A reporter from RI Future had the chance to follow up with Raimondo to ask just how significant these kinds of expanding digital efforts are in attracting companies like PayPal to the state.
“Very important,” Raimondo said. “The primary reason to do it is because these kids deserve a chance to be successful, and a good education is what is necessary. But it’s very important. I have many conversations with companies looking at coming to Rhode Island, and they ask me, ‘What are you doing, Governor, to make sure that ten or 15 years from now, we have a skilled pipeline of people that have computer skills?’ They don’t want to just know about RIC, CCRI, URI, and today’s graduates, they want to know, if we come to Rhode Island, if we are going to be there for twenty years, are you building a pipeline.”
Richard Culatta was hired in the new role of Chief Innovation Officer in January, after working in the US Department of Education office of Educational Technology, and he has clearly hit the ground running on the issue of personalized learning, which he discussed in a rapid-fire talk.
“Nobody says we shouldn’t adapt learning to the students,” said Culatta. “But the challenge is, how do we do that? What tools are necessary? What do we need?”

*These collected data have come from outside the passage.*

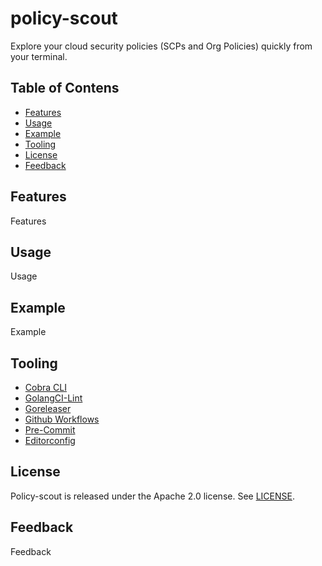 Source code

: # policy-scout
Explore your cloud security policies (SCPs and Org Policies) quickly from your terminal.

## Table of Contens
- [Features](#features)
- [Usage](#usage)
- [Example](#example)
- [Tooling](#tooling)
- [License](#license)
- [Feedback](#feedback)

## Features
Features

## Usage
Usage

## Example
Example

## Tooling
- [Cobra CLI](https://cobra.dev/)
- [GolangCI-Lint](https://golangci-lint.run/)
- [Goreleaser](https://goreleaser.com/)
- [Github Workflows](https://docs.github.com/en/actions/using-workflows)
- [Pre-Commit](https://pre-commit.com/)
- [Editorconfig](https://editorconfig.org/)

## License
Policy-scout is released under the Apache 2.0 license. See [LICENSE](./LICENSE).

## Feedback
Feedback
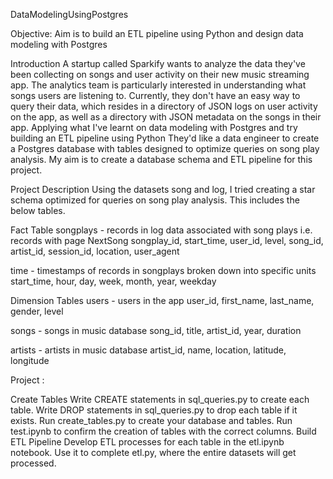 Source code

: DataModelingUsingPostgres

Objective:
Aim is to build an ETL pipeline using Python and design data modeling with Postgres

Introduction
A startup called Sparkify wants to analyze the data they've been collecting on songs and user activity on their new music streaming app. The analytics team is particularly interested in understanding what songs users are listening to. Currently, they don't have an easy way to query their data, which resides in a directory of JSON logs on user activity on the app, as well as a directory with JSON metadata on the songs in their app.
Applying what I've learnt on data modeling with Postgres and try building an ETL pipeline using Python
They'd like a data engineer to create a Postgres database with tables designed to optimize queries on song play analysis. My aim is to create a database schema and ETL pipeline for this project.

Project Description
Using the datasets song and log, I tried creating a star schema optimized for queries on song play analysis. This includes the below tables.

Fact Table
songplays - records in log data associated with song plays i.e. records with page NextSong
songplay_id, start_time, user_id, level, song_id, artist_id, session_id, location, user_agent

time - timestamps of records in songplays broken down into specific units
start_time, hour, day, week, month, year, weekday

Dimension Tables
users - users in the app
user_id, first_name, last_name, gender, level

songs - songs in music database
song_id, title, artist_id, year, duration

artists - artists in music database
artist_id, name, location, latitude, longitude


Project :

Create Tables
Write CREATE statements in sql_queries.py to create each table.
Write DROP statements in sql_queries.py to drop each table if it exists.
Run create_tables.py to create your database and tables.
Run test.ipynb to confirm the creation of tables with the correct columns.
Build ETL Pipeline
Develop ETL processes for each table in the etl.ipynb notebook. Use it to complete etl.py, where the entire datasets will get processed. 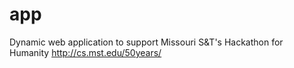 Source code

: # app
Dynamic web application to support Missouri S&amp;T's Hackathon for Humanity http://cs.mst.edu/50years/
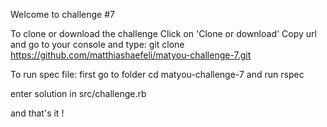 Welcome to challenge #7

To clone or download the challenge Click on 'Clone or download' Copy url and go to your console and type: git clone https://github.com/matthiashaefeli/matyou-challenge-7.git

To run spec file: first go to folder cd matyou-challenge-7 and run rspec

enter solution in src/challenge.rb

and that's it ! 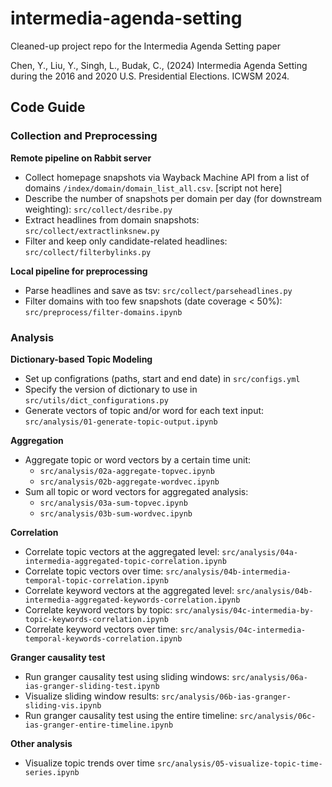 # intermedia-agenda-setting
Cleaned-up project repo for the Intermedia Agenda Setting paper 

Chen, Y., Liu, Y., Singh, L., Budak, C., (2024) Intermedia Agenda Setting during the 2016 and 2020 U.S. Presidential Elections. ICWSM 2024.


## Code Guide


### Collection and Preprocessing

**Remote pipeline on Rabbit server**
- Collect homepage snapshots via Wayback Machine API from a list of domains `/index/domain/domain_list_all.csv`. [script not here]
- Describe the number of snapshots per domain per day (for downstream weighting): `src/collect/desribe.py`
- Extract headlines from domain snapshots: `src/collect/extractlinksnew.py`
- Filter and keep only candidate-related headlines: `src/collect/filterbylinks.py` 

**Local pipeline for preprocessing**
- Parse headlines and save as tsv: `src/collect/parseheadlines.py`
- Filter domains with too few snapshots (date coverage < 50%): `src/preprocess/filter-domains.ipynb`

### Analysis 

**Dictionary-based Topic Modeling**

- Set up configrations (paths, start and end date) in `src/configs.yml`
- Specify the version of dictionary to use in `src/utils/dict_configurations.py`
- Generate vectors of topic and/or word for each text input: `src/analysis/01-generate-topic-output.ipynb`

**Aggregation**

- Aggregate topic or word vectors by a certain time unit:
    - `src/analysis/02a-aggregate-topvec.ipynb`
    - `src/analysis/02b-aggregate-wordvec.ipynb`
- Sum all topic or word vectors for aggregated analysis: 
    - `src/analysis/03a-sum-topvec.ipynb`
    - `src/analysis/03b-sum-wordvec.ipynb`

**Correlation**
- Correlate topic vectors at the aggregated level: `src/analysis/04a-intermedia-aggregated-topic-correlation.ipynb`
- Correlate topic vectors over time: `src/analysis/04b-intermedia-temporal-topic-correlation.ipynb`
- Correlate keyword vectors at the aggregated level: `src/analysis/04b-intermedia-aggregated-keywords-correlation.ipynb`
- Correlate keyword vectors by topic: `src/analysis/04c-intermedia-by-topic-keywords-correlation.ipynb`
- Correlate keyword vectors over time: `src/analysis/04c-intermedia-temporal-keywords-correlation.ipynb`


**Granger causality test**
- Run granger causality test using sliding windows: `src/analysis/06a-ias-granger-sliding-test.ipynb`
- Visualize sliding window results: `src/analysis/06b-ias-granger-sliding-vis.ipynb`
- Run granger causality test using the entire timeline: `src/analysis/06c-ias-granger-entire-timeline.ipynb`

**Other analysis**
- Visualize topic trends over time `src/analysis/05-visualize-topic-time-series.ipynb`




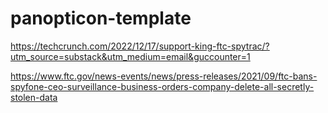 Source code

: # panopticon-template

https://techcrunch.com/2022/12/17/support-king-ftc-spytrac/?utm_source=substack&utm_medium=email&guccounter=1

https://www.ftc.gov/news-events/news/press-releases/2021/09/ftc-bans-spyfone-ceo-surveillance-business-orders-company-delete-all-secretly-stolen-data
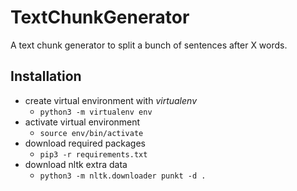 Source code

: # TextChunkGenerator
A text chunk generator to split a bunch of sentences after X words.

## Installation
- create virtual environment with *virtualenv*
    - `python3 -m virtualenv env`
- activate virtual environment
    - `source env/bin/activate`
- download required packages
    - `pip3 -r requirements.txt`
- download nltk extra data
    - `python3 -m nltk.downloader punkt -d .`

“As a teacher, I knew I was teaching to the middle and that the schedule was trumping my kids. Imagine for a second, if we said every student in our system, every student in Rhode Island, will have 100% mastery; what will be flexible is the time and the approach used to get there.”
“Do you need technology to personalize learning? No. Unless you want to do it at scale.”
“If you have a classroom with 3 or 4 or 5 students, well, at that point, you can do a heck of a lot of personalizing, tailor very much to their needs without any technology. But when you have a high school with 5 classes a day with 30 kids in each of the classes, the ability to tailor the learning would just be crushing. Imagine having 50 IEPs that you’re planning every day.”
“How can we get that granular level of tailoring for each student and not have it be too burdensome? What that looks like, we have to figure out. I don’t care if we’re delivering instruction on technology or not, that’s a separate conversation, but we need to figure out some tools that can help teachers manage personalized learning so that we can do this at scale.”
Culatta closed with a provocative thought about a new “digital divide” not about access, but about the difference between using digital tools in passive versus active modes.
“What I’d like us to all be thinking about is a new digital divide: a digital use divide. How can we be using technology not to digitize traditional practices, not to have a digital version of what used to be on the chalkboard. How do we use technology to engage and empower and connect, and allow our students to be designers and builders, and allow them to work on what they want, when they want — that’s relevant, and aligned to quality standards that are common and accepted across the board.”
“A rigorous curriculum that is still tailored to individual needs and not be soul-crushing for teachers to have to come up with 75 individual lesson plans every day. That’s what we’re trying to do. That’s pretty audacious. But I think Rhode Island is the place that can pull it off faster and better than anybody else, and if we do, it will transform not just Rhode Island, but the world.”